Aim of the task => Pictures in the listing below are skipped, while the lines from the "I would like" line through the "with other application" line are returned word for word.

Available data =>
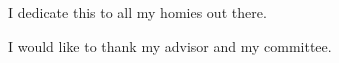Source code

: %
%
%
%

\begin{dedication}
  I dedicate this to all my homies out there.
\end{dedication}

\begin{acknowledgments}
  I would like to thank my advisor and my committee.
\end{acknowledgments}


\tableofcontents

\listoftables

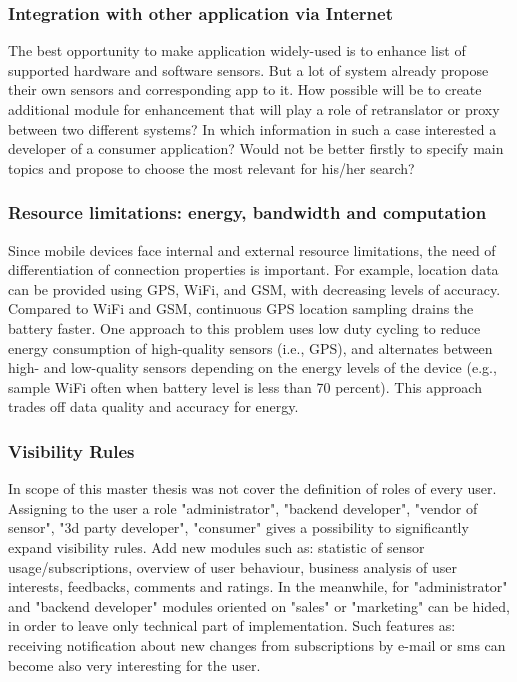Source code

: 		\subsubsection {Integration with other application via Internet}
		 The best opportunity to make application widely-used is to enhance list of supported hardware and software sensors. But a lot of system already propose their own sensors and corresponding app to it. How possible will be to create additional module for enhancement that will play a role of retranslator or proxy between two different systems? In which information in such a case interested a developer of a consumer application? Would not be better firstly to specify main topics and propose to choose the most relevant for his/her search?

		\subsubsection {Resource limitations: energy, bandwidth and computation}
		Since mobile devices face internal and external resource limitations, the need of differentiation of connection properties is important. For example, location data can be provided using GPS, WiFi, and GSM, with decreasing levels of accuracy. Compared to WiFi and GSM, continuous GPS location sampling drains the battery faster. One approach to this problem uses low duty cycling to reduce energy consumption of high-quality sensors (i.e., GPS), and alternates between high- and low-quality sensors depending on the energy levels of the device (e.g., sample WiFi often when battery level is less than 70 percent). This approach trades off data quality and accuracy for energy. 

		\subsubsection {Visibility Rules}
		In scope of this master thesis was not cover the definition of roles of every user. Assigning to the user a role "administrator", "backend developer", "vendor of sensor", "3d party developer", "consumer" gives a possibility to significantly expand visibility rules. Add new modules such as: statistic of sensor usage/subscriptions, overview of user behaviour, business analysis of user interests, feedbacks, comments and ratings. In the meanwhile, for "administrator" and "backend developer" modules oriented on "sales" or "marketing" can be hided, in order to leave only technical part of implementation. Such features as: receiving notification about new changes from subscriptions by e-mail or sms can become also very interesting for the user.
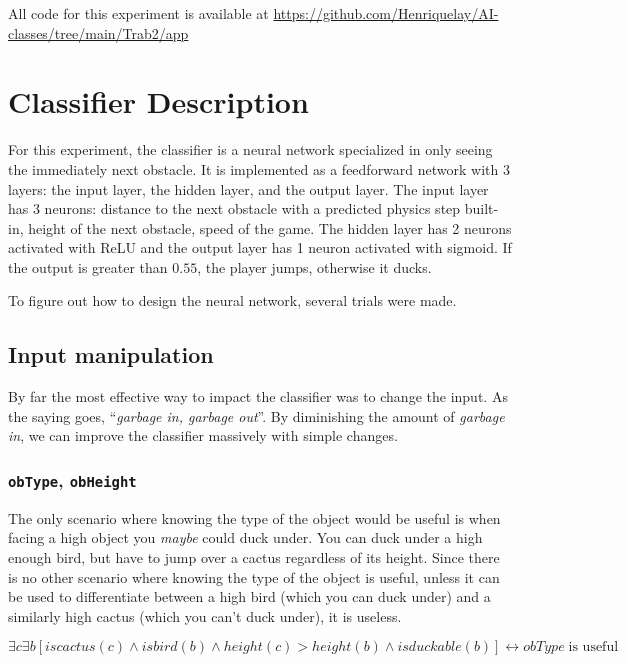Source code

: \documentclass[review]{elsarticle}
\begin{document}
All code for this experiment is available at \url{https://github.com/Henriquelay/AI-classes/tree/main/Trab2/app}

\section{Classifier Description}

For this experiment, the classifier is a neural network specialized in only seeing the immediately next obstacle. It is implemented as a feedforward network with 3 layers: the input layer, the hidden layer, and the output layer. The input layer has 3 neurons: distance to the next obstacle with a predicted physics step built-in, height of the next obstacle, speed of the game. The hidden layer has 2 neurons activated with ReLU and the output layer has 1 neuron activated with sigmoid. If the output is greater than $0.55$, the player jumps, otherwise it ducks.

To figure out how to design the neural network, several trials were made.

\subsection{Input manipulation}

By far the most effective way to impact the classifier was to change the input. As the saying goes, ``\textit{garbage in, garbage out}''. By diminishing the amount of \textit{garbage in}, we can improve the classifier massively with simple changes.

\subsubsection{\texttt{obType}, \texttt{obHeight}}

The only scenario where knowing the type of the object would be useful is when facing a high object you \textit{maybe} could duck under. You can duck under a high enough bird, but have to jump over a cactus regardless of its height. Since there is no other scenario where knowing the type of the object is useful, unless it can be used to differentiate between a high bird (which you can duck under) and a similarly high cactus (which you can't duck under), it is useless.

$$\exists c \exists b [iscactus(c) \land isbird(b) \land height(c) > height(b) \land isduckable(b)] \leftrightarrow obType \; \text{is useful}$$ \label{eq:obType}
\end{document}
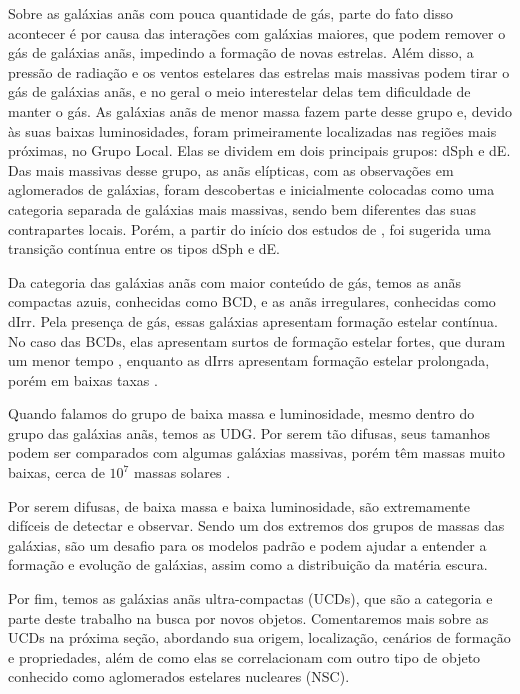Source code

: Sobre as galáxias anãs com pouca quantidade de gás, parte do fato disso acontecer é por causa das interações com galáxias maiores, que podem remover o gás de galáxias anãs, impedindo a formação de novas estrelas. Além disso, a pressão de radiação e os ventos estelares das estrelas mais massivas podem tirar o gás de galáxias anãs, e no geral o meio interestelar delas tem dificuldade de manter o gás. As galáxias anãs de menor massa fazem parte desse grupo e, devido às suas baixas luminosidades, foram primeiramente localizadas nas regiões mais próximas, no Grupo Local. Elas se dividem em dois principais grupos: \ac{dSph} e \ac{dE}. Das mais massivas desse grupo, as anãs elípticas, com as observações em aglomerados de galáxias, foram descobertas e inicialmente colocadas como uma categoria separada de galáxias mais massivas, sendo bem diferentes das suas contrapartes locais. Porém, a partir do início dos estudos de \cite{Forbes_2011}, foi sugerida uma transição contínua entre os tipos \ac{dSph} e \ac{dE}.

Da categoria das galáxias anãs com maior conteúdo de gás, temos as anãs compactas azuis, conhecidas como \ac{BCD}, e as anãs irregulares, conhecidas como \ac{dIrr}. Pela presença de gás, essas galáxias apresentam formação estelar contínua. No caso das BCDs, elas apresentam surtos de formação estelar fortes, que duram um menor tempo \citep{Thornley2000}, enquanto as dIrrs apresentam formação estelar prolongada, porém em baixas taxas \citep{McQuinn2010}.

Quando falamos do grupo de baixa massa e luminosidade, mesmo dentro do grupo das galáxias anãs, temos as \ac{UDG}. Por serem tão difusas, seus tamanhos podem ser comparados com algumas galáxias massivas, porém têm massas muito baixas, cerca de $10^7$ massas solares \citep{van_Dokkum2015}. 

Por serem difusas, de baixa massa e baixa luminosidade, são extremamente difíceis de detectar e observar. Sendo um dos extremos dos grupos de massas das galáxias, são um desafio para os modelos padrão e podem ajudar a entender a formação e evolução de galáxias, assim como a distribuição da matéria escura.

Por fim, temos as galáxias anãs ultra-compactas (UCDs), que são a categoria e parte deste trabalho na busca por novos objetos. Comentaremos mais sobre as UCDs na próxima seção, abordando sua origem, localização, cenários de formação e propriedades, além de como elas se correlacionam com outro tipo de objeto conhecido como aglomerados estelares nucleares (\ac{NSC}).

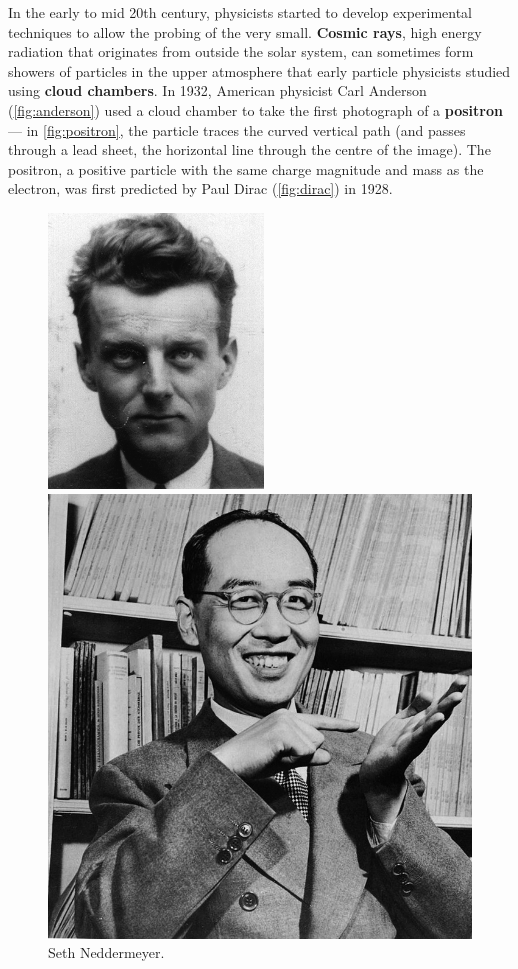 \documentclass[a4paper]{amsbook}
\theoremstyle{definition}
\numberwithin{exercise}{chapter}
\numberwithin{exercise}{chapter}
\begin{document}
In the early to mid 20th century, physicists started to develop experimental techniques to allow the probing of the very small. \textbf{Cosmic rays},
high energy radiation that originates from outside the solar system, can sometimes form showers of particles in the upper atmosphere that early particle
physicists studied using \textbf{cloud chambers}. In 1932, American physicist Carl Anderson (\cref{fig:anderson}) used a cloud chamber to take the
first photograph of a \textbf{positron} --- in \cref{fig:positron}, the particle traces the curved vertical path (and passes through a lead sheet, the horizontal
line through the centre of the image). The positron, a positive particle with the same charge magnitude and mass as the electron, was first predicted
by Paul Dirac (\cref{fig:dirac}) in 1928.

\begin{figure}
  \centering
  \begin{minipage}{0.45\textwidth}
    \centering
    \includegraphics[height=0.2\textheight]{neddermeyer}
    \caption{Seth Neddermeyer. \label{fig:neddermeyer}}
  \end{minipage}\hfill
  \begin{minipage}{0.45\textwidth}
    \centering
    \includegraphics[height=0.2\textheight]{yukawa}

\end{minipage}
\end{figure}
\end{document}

The completed task =>
  I would like to thank my advisor and my committee.
\end{acknowledgments}


\tableofcontents

\listoftables

Source code

: 		\subsubsection {Integration with other application via Internet}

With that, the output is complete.